NEW YORK (Reuters Life!) - Femme fatale Mata Hari was beautiful, a compulsive liar, and without morals -- but she wasn’t a spy and suffered from syphilis contracted from her husband not her promiscuity, according to a new biography.

After pouring over declassified and other papers about the Dutch-born exotic dancer and courtesan, author Pat Shipman sided with growing research that Mata Hari was used as a scapegoat by the French who convicted her of espionage and executed her during World War I to bolster national morale.

At her trial it was charged that she was responsible for the deaths of at least 50,000 French soldiers after she passed secrets from Allied officers and officials to the Germans.

“But the evidence is quite strong that she was completely innocent of espionage,” Shipman, a professor of anthropology at Pennsylvania State University, told Reuters.

“When she was arrested the war was going very badly for the French and she was foreigner, very sexy, having affairs with everyone, and living lavishly while people in Paris had no bread. There was a lot of resentment against her.”

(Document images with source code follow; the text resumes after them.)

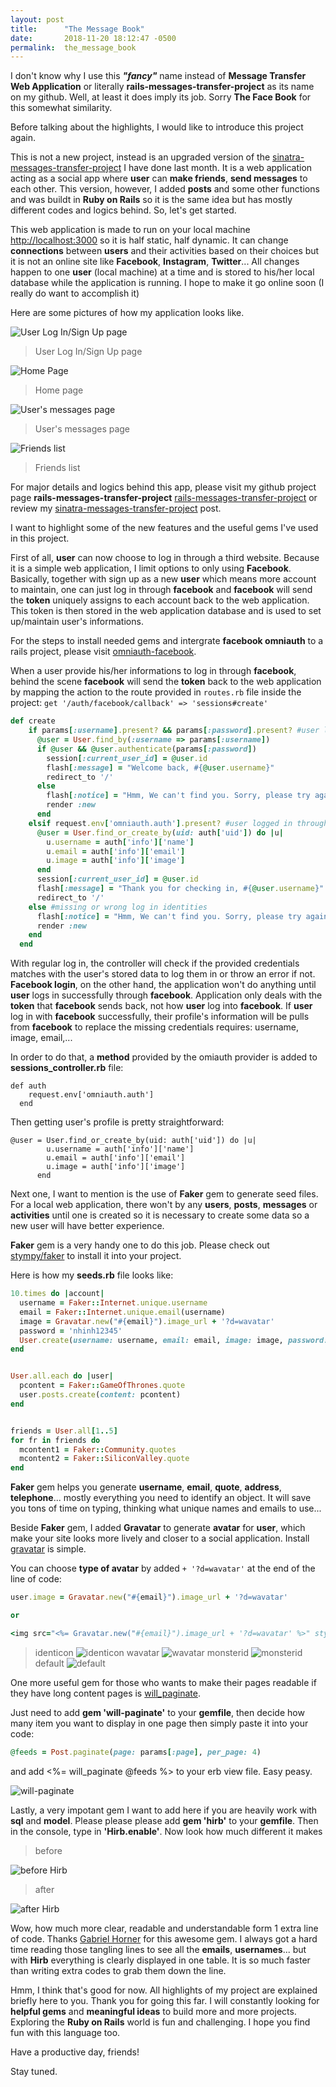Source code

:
 ```yaml
---
layout: post
title:      "The Message Book"
date:       2018-11-20 18:12:47 -0500
permalink:  the_message_book
---
```



I don't know why I use this ***"fancy"*** name instead of **Message Transfer Web Application** or literally **rails-messages-transfer-project** as its name on my github. Well, at least it does imply its job. Sorry **The Face Book** for this somewhat similarity.

Before talking about the highlights, I would like to introduce this project again.

This is not a new project, instead is an upgraded version of the [sinatra-messages-transfer-project](https://nhinhdao.github.io/sinatra_social_web_application) I have done last month. It is a web application acting as a social app where **user** can **make friends**, **send messages** to each other. This version, however, I added **posts** and some other functions and was buildt in **Ruby on Rails** so it is the same idea but has mostly different codes and logics behind. So, let's get started.

This web application is made to run on your local machine [http://localhost:3000](#) so it is half static, half dynamic. It can change **connections** between **users** and their activities based on their choices but it is not an online site like **Facebook**, **Instagram**, **Twitter**... All changes happen to one **user** (local machine) at a time and is stored to his/her local database while the application is running.  I hope to make it go online soon (I really do want to accomplish it)

Here are some pictures of how my application looks like.

![User Log In/Sign Up page](https://i.imgur.com/sDZLTun.png)
> User Log In/Sign Up page

![Home Page](https://i.imgur.com/DlGGbQP.png)
> Home page

![User's messages page](https://i.imgur.com/JE6G5UV.png)
> User's messages page

![Friends list](https://i.imgur.com/V6rPcrX.png!)
> Friends list


For major details and logics behind this app, please visit my github project page **rails-messages-transfer-project** [rails-messages-transfer-project](rails-messages-transfer-project) or review my [sinatra-messages-transfer-project](https://nhinhdao.github.io/sinatra_social_web_application) post. 

I want to highlight some of the new features and the useful gems I've used in this project.

First of all, **user** can now choose to log in through a third website. Because it is a simple web application, I limit  options to only using **Facebook**. Basically, together with sign up as a new **user** which means more account to maintain, one can just log in through **facebook** and **facebook** will send the **token** uniquely assigns to each account back to the web application. This token is then stored in the web application database and is used to set up/maintain user's informations.

For the steps to install needed gems and intergrate **facebook omniauth** to a rails project, please visit [omniauth-facebook](https://github.com/mkdynamic/omniauth-facebook).

When a user provide his/her informations to log in through **facebook**, behind the scene **facebook** will send the **token** back to the web application by mapping the action to the route provided in `routes.rb` file inside the project: `get '/auth/facebook/callback' => 'sessions#create'`

```ruby
def create
    if params[:username].present? && params[:password].present? #user logged in through form provided in the home page
      @user = User.find_by(:username => params[:username])
      if @user && @user.authenticate(params[:password])
        session[:current_user_id] = @user.id
        flash[:message] = "Welcome back, #{@user.username}"
        redirect_to '/'
      else
        flash[:notice] = "Hmm, We can't find you. Sorry, please try again!"
        render :new
      end
    elsif request.env['omniauth.auth'].present? #user logged in through facebook
      @user = User.find_or_create_by(uid: auth['uid']) do |u|
        u.username = auth['info']['name']
        u.email = auth['info']['email']
        u.image = auth['info']['image']
      end
      session[:current_user_id] = @user.id
      flash[:message] = "Thank you for checking in, #{@user.username}"
      redirect_to '/'
    else #missing or wrong log in identities
      flash[:notice] = "Hmm, We can't find you. Sorry, please try again!"
      render :new
    end
  end
```

With regular log in, the controller will check if the provided credentials matches with the user's stored data to log them in or throw an error if not. **Facebook login**, on the other hand, the application won't do anything until **user** logs in successfully through **facebook**. Application only deals with the **token** that **facebook** sends back, not how **user** log into **facebook**. If **user** log in with **facebook** successfully, their profile's information will be pulls from **facebook** to replace the missing credentials requires: username, image, email,...

In order to do that, a **method** provided  by the omiauth provider is added to **sessions_controller.rb** file:
```
def auth
    request.env['omniauth.auth']
  end
```

Then getting user's profile is pretty straightforward:

```
@user = User.find_or_create_by(uid: auth['uid']) do |u|
        u.username = auth['info']['name']
        u.email = auth['info']['email']
        u.image = auth['info']['image']
      end
```

Next one, I want to mention is the use of **Faker** gem to generate seed files. For a local web application, there won't by any **users**, **posts**, **messages** or **activities** until one is created so it is necessary to create some data so a new user will have better experience.

**Faker** gem is a very handy one to do this job. Please check out [stympy/faker](https://github.com/stympy/faker) to install it into your project.

Here is how my **seeds.rb** file looks like:

```ruby
10.times do |account|
  username = Faker::Internet.unique.username
  email = Faker::Internet.unique.email(username)
  image = Gravatar.new("#{email}").image_url + '?d=wavatar'
  password = 'nhinh12345'
  User.create(username: username, email: email, image: image, password: password, password_confirmation: password)
end


User.all.each do |user|
  pcontent = Faker::GameOfThrones.quote
  user.posts.create(content: pcontent)
end


friends = User.all[1..5]
for fr in friends do
  mcontent1 = Faker::Community.quotes
  mcontent2 = Faker::SiliconValley.quote
end
```

**Faker** gem helps you generate **username**, **email**, **quote**, **address**, **telephone**... mostly everything you need to identify an object. It will save you tons of time on typing, thinking what unique names and emails to use...

Beside **Faker** gem, I added **Gravatar** to generate **avatar** for **user**, which make your site looks more lively and closer to a social application. Install [gravatar](https://github.com/sinisterchipmunk/gravatar) is simple.

You can choose **type of avatar** by added  `+ '?d=wavatar'` at the end of the line of code:

```ruby
user.image = Gravatar.new("#{email}").image_url + '?d=wavatar'

or 

<img src="<%= Gravatar.new("#{email}").image_url + '?d=wavatar' %>" style="width: 80px">
```


> identicon ![identicon](https://i.imgur.com/M9rdvQV.png?1)     wavatar ![wavatar](https://www.gravatar.com/avatar/ee4d1b570eff6ce63c7d97043980a98c?default=wavatar&forcedefault=1)        monsterid ![monsterid](https://www.gravatar.com/avatar/ee4d1b570eff6ce63c7d97043980a98c?default=monsterid&forcedefault=1)    default  ![default](https://www.gravatar.com/avatar/ee4d1b570eff6ce63c7d97043980a98c?forcedefault=1)

One more useful gem for those who wants to make their pages readable if they have long content pages is [will_paginate](https://github.com/mislav/will_paginate). 

Just need to add **gem 'will-paginate'** to your **gemfile**, then decide how many item you want to display in one page then simply paste it into your code:

```ruby
@feeds = Post.paginate(page: params[:page], per_page: 4)
```

and add <%= will_paginate @feeds %> to your erb view file. Easy peasy.

![will-paginate](https://i.imgur.com/CzaHCD1.png)

Lastly, a very impotant gem I want to add here if you are heavily work with **sql** and **model**. Please please please add **gem 'hirb'** to your **gemfile**. Then in the console, type in **'Hirb.enable'**. Now look how much different it makes

> before

![before Hirb](https://i.imgur.com/G9Vh0N5.png)

> after

![after Hirb](https://i.imgur.com/9qqNjow.png)

Wow, how much more clear, readable and understandable form 1 extra line of code. Thanks [Gabriel Horner](https://rubygems.org/profiles/cldwalker) for this awesome gem. I always got a hard time reading those tangling lines to see all the **emails**, **usernames**...  but with **Hirb** everything is clearly displayed in one table. It is so much faster than writing extra codes to grab them down the line. 

Hmm, I think that's good for now. All highlights of my project are explained briefly here to you. Thank you for going this far. I will constantly looking for **helpful gems** and **meaningful ideas** to build more and more projects. Exploring the **Ruby on Rails** world is fun and challenging. I hope you find fun with this language too.

Have a productive day, friends!

Stay tuned.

Shipman said Mata Hari’s standing in 1917 was similar to that of Marilyn Monroe in the 1960s -- she was recognizable everywhere and considered the sexiest, most desirable women in Europe.

“This is part of why it is so ludicrous to think she was a spy. She couldn’t be clandestine and sneak around. She couldn’t help but attract attention,” said Shipman, whose book “Femme Fatale: Love, Lies and the Unknown Life of Mata Hari” has just been released.

Shipman said she went back to Mata Hari’s childhood to try to figure out what drove this enigmatic woman.

Mata Hari was born Margaretha Gertruida Zelle in the Netherlands but her parents’ divorce and then her mother’s death shattered her childhood and she impulsively married a much older man who took her to the Dutch East Indies -- with evidence he gave her syphilis which was incurable then.

Her own unhappy marriage ended after her son died of syphilis and she fled, reinventing herself as Mata Hari, a sensual dancer with techniques learned in the Indies.

“She was a self-made, self-created woman. She made herself someone she was not and was brilliant at it. She was very good at dancing, at being a courtesan and had no morals about sex. All her lovers went away happy,” said Shipman.

“But in the process she also probably infected many of them with syphilis.”

Shipman, who has written eight previous books, said Mata Hari was to be admired for her beauty and her ability to reinvent herself time after time.

But she lied all the time and had an extraordinary arrogance about her power of men -- even though only one came to her defense after she was arrested.

“She had a magnetism that was incredible,” she said.